## SOURCE INFORMATION
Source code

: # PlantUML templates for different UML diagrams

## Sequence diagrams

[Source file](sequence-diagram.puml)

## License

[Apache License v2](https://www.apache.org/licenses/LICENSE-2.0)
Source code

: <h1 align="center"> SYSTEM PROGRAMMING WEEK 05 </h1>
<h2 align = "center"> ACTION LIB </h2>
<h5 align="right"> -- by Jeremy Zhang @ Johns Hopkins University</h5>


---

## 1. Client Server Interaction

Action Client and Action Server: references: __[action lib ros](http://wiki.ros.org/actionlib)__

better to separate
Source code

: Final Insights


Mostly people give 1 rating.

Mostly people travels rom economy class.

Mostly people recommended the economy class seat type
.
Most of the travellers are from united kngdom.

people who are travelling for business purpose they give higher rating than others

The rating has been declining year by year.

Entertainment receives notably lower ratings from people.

## EXERCISE
Find the word "diagrams" in the records, and report each line that has it.

## RESPONSE BELOW
: # PlantUML templates for different UML diagrams
## Sequence diagrams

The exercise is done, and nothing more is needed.